For the string "hanno", count the lines in the records below that contain it. Answer with that number alone.

-- THE DATA follows --

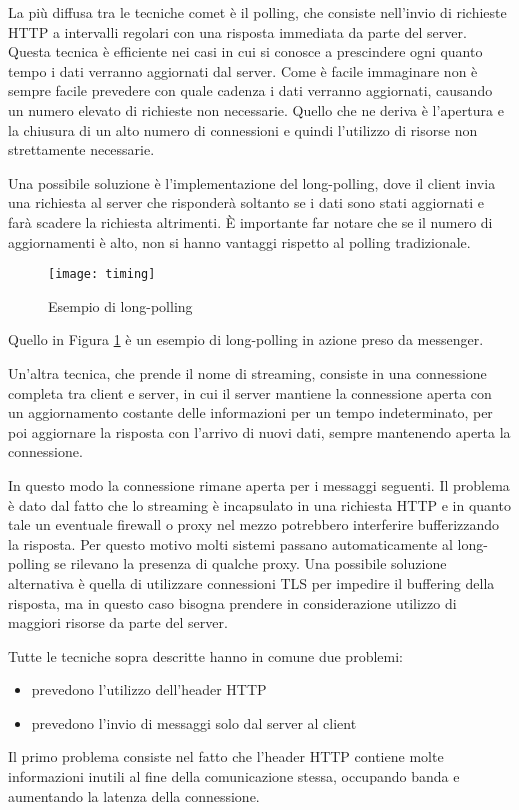 La più diffusa tra le tecniche comet è il polling, che consiste nell'invio di richieste HTTP a intervalli regolari con una risposta immediata da parte del server. 
Questa tecnica è efficiente nei casi in cui si conosce a prescindere ogni quanto tempo i dati verranno aggiornati dal server.
Come è facile immaginare non è sempre facile prevedere con quale cadenza i dati verranno aggiornati, causando un numero elevato di richieste non necessarie.
Quello che ne deriva è l'apertura e la chiusura di un alto numero di connessioni e quindi l'utilizzo di risorse non strettamente necessarie.

Una possibile soluzione è l'implementazione del long-polling, dove il client invia una richiesta al server che risponderà soltanto se i dati sono stati aggiornati e farà scadere la richiesta altrimenti. È importante far notare che se il numero di aggiornamenti è alto, non si hanno vantaggi rispetto al polling tradizionale.
\begin{figure}[htpb!]
  \centering
  \texttt{[image: timing]}
  \caption{Esempio di long-polling}
  \label{fig:timing}
\end{figure}
Quello in Figura \ref{fig:timing} è un esempio di long-polling in azione preso da messenger. 

Un'altra tecnica, che prende il nome di streaming, consiste in una connessione completa tra client e server, in cui il server mantiene la connessione aperta con un aggiornamento costante delle informazioni per un tempo indeterminato, per poi aggiornare la risposta con l'arrivo di nuovi dati, sempre mantenendo aperta la connessione.

In questo modo la connessione rimane aperta per i messaggi seguenti.
Il problema è dato dal fatto che lo streaming è incapsulato in una richiesta HTTP e in quanto tale un eventuale firewall o proxy nel mezzo potrebbero interferire bufferizzando la risposta.
Per questo motivo molti sistemi passano automaticamente al long-polling se rilevano la presenza di qualche proxy.
Una possibile soluzione alternativa è quella di utilizzare connessioni TLS per impedire il buffering della risposta,
ma in questo caso bisogna prendere in considerazione utilizzo di
maggiori risorse da parte del server.

Tutte le tecniche sopra descritte hanno in comune due problemi:
\begin{itemize}
\item prevedono l'utilizzo dell'header HTTP
\item prevedono l'invio di messaggi solo dal server al client
\end{itemize}
Il primo problema consiste nel fatto che l'header HTTP contiene molte informazioni inutili al fine della comunicazione stessa, occupando banda e aumentando la latenza della connessione.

-- THE DATA concluded --

- [ANSWER TO THE PROBLEM]: 2